RFC: TLAB allocation and garbage-first policy

Wed Sep 20 12:44:02 UTC 2017

I can think of several solutions.  One would be to cap the max tlab size as
we discussed yesterday.  Having a tlab be an entire region has some nice
performance characteristics but isn't really necessary, nor is it in the
spirit of tlabs.

Another potential solution would be to treat these regions specially.  When
a tlab allocation fails in a region we could fill that particular region
with a filler array.  Therefore we now have garbage.  This differs from
your solution in that regular regions that are perfectly happy with normal
sized tlab spaces available aren't going to get prematurely compacted.

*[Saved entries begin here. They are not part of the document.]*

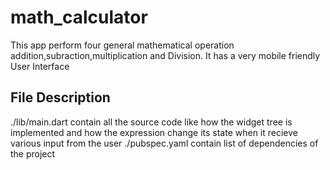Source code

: # math_calculator

This app perform four general mathematical operation addition,subraction,multiplication and Division. It has a very mobile friendly User Interface

## File Description
./lib/main.dart contain all the source code like how the widget tree is implemented and how the expression change its state when it recieve various input from the user
./pubspec.yaml contain list of dependencies of the project 
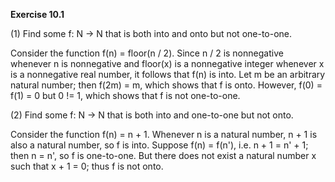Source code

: **Exercise 10.1**

(1) Find some f: N -> N that is both into and onto but not one-to-one.

Consider the function f(n) = floor(n / 2).  Since n / 2 is nonnegative whenever n is nonnegative and floor(x) is a nonnegative integer whenever x is a nonnegative real number, it follows that f(n) is into.  Let m be an arbitrary natural number; then f(2m) = m, which shows that f is onto.  However, f(0) = f(1) = 0 but 0 != 1, which shows that f is not one-to-one.

(2) Find some f: N -> N that is both into and one-to-one but not onto.

Consider the function f(n) = n + 1.  Whenever n is a natural number, n + 1 is also a natural number, so f is into.  Suppose f(n) = f(n'), i.e. n + 1 = n' + 1; then n = n', so f is one-to-one.  But there does not exist a natural number x such that x + 1 = 0; thus f is not onto.
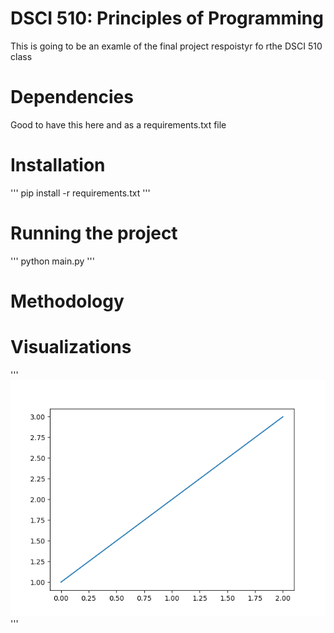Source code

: # DSCI 510: Principles of Programming
This is going to be an examle of the final project respoistyr fo rthe DSCI 510 class

# Dependencies
Good to have this here and as a requirements.txt file

# Installation

'''
pip install -r requirements.txt
'''

# Running the project

'''
python main.py
'''

# Methodology

# Visualizations

'''
![plot](./code/test.png)
'''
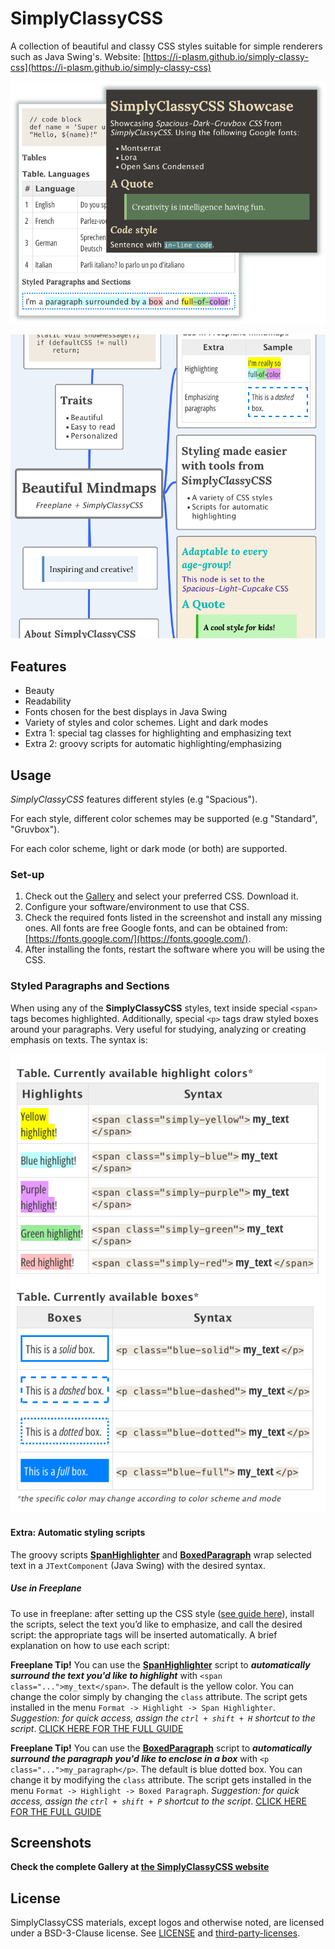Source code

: # SimplyClassyCSS

A collection of beautiful and classy CSS styles suitable for simple renderers such as Java Swing's. Website: [https://i-plasm.github.io/simply-classy-css](https://i-plasm.github.io/simply-classy-css)

![Showcase](docs/showcase-intro.png)

[![Beautiful mindmap freeplane and SimplyClassyCSS. CSS and highlighting.](docs/beautiful-mindmaps-freeplane-simplyclassycss-790x762.png)](docs/beautiful-mindmaps-freeplane-simplyclassycss-790x1474.png)

## Features

- Beauty
- Readability
- Fonts chosen for the best displays in Java Swing
- Variety of styles and color schemes. Light and dark modes
- Extra 1: special tag classes for highlighting and emphasizing text
- Extra 2: groovy scripts for automatic highlighting/emphasizing

## Usage

_SimplyClassyCSS_ features different styles (e.g "Spacious").

For each style, different color schemes may be supported (e.g "Standard", "Gruvbox").

For each color scheme, light or dark mode (or both) are supported.

### Set-up

1. Check out the [Gallery](https://i-plasm.github.io/simply-classy-css/site/gallery.html) and select your preferred CSS. Download it.
1. Configure your software/environment to use that CSS.
1. Check the required fonts listed in the screenshot and install any missing ones. All fonts are free Google fonts, and can be obtained from: [https://fonts.google.com/](https://fonts.google.com/).
1. After installing the fonts, restart the software where you will be using the CSS.

### Styled Paragraphs and Sections

When using any of the __SimplyClassyCSS__ styles, text inside special `<span>` tags becomes highlighted. Additionally, special `<p>` tags draw styled boxes around your paragraphs. Very useful for studying, analyzing or creating emphasis on texts. The syntax is:

![Styled Paragraphs and Sections](docs/git-styled-paragraphs-sections.png)

#### Extra: Automatic styling scripts

The groovy scripts [**SpanHighlighter**](scripts/spanHighlighter.groovy) and [**BoxedParagraph**](scripts/boxedParagraph.groovy) wrap selected text in a `JTextComponent` (Java Swing) with the desired syntax.

##### Use in Freeplane

To use in freeplane: after setting up the CSS style ([see guide here](https://ideaplasm.com/2023/09/29/freeplane-highlighting-emphasizing)), install the scripts, select the text you’d like to emphasize, and call the desired script: the appropriate tags will be inserted automatically. A brief explanation on how to use each script:

__Freeplane Tip!__ You can use the [**SpanHighlighter**](scripts/spanHighlighter.groovy) script to ___automatically surround the text you'd like to highlight___ with `<span class="...">my_text</span>`. The default is the yellow color. You can change the color simply by changing the `class` attribute. The script gets installed in the menu `Format -> Highlight -> Span Highlighter`. _Suggestion: for quick access, assign the `ctrl + shift + H` shortcut to the script_. [CLICK HERE FOR THE FULL GUIDE](https://ideaplasm.com/2023/09/29/freeplane-highlighting-emphasizing)

__Freeplane Tip!__ You can use the [**BoxedParagraph**](scripts/boxedParagraph.groovy) script to ___automatically surround the paragraph you'd like to enclose in a box___ with `<p class="...">my_paragraph</p>`. The default is blue dotted box. You can change it by modifying the `class` attribute.  The script gets installed in the menu `Format -> Highlight -> Boxed Paragraph`. _Suggestion: for quick access, assign the `ctrl + shift + P` shortcut to the script_. [CLICK HERE FOR THE FULL GUIDE](https://ideaplasm.com/2023/09/29/freeplane-highlighting-emphasizing)

## Screenshots

__Check the complete Gallery at <a href="https://i-plasm.github.io/simply-classy-css/site/gallery.html">the SimplyClassyCSS website</a>__

## License

SimplyClassyCSS materials, except logos and otherwise noted, are licensed under a BSD-3-Clause license. See [LICENSE](LICENSE) and [third-party-licenses](third-party-licenses.txt).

One common measure of GC performance is bytes copied vs bytes reclaimed.  I
will grant you that in your particular situation your solution looks
attractive, but in a myriad of other situations you are actually
pessimizing GC performance in at least one metric.

Christine

On Wed, Sep 20, 2017 at 8:18 AM, Zhengyu Gu <zgu at redhat.com> wrote:

>
> Now to the fun part about our collection policy. Our collector policy
>> selects the regions by least
>> garbage, where garbage = used - live. So, if you have the fragmented 16M
>> region with used=128K, and
>> live=128K, it is exactly 0K garbage -- the least probable candidate. So
>> the region that become
>> fragmented due to the race in TLAB machinery is also never considered for
>> collection, because it is
>> below the ShenandoahGarbageThreshold!
>>
>
> Should this region be added back to free set after GC and be reused?
>
> -Zhengyu
>
>
>
>> This race further widens when we bias the TLAB and GCLAB allocations to
>> different sides of the heap,
>> and GCLABs take the most hit. You can clearly see the anomaly in
>> Visualizer after 10+ minutes of
>> LRUFragger run with 50 GB LDS on 100 GB heap (...and it drives into Full
>> GC shortly afterwards,
>> because free set got depleted due to fragmentation!):
>>    http://cr.openjdk.java.net/~shade/shenandoah/wip-tlab-race/
>> baseline-1.png
>>
>> Therefore, I propose we choose the regions by *live size*, not by
>> *garbage*, so that we can recover
>> by collecting (and evacuating) the regions with low live, not exactly
>> with high garbage. This should
>> help to recuperate from TLAB losses better. For full regions, both
>> metrics yield the same result.
>> For half-full regions, we would have a chance to compact them into
>> mostly-full, leaving more
>> fully-empty regions around.
>>
>> I mused about this on IRC yesterday, and today I see G1 does the same, see
>> CollectionSetChooser::should_add:
>>
>>    bool should_add(HeapRegion* hr) {
>>      assert(hr->is_marked(), "pre-condition");
>>      assert(!hr->is_young(), "should never consider young regions");
>>      return !hr->is_pinned() &&
>>              hr->live_bytes() < _region_live_threshold_bytes;  // <-----
>> here
>>    }
>>
>> ...and probably with the same rationale? Found these bugs:
>>    https://bugs.openjdk.java.net/browse/JDK-7132029
>>    https://bugs.openjdk.java.net/browse/JDK-7146242
>>
>> Prototype fix:
>>
>>    virtual bool region_in_collection_set(ShenandoahHeapRegion* r, size_t
>> immediate_garbage) {
>>      size_t threshold = ShenandoahHeapRegion::region_size_bytes() *
>> ShenandoahGarbageThreshold / 100;
>> -   return r->garbage() > threshold;
>> +   if (UseNewCode) {
>> +     return (ShenandoahHeapRegion::region_size_bytes() -
>> r->get_live_data_bytes()) > threshold;
>> +   } else {
>> +     return r->garbage() > threshold;
>> +   }
>>    }
>>
>> ...makes the issue disappear on the same workload running for 30+ minutes
>> (and no Full GCs!):
>>   http://cr.openjdk.java.net/~shade/shenandoah/wip-tlab-race/
>> patched-1.png
>>
>> Thoughts?
>>
>> Thanks,
>> -Aleksey
>>
>>
>>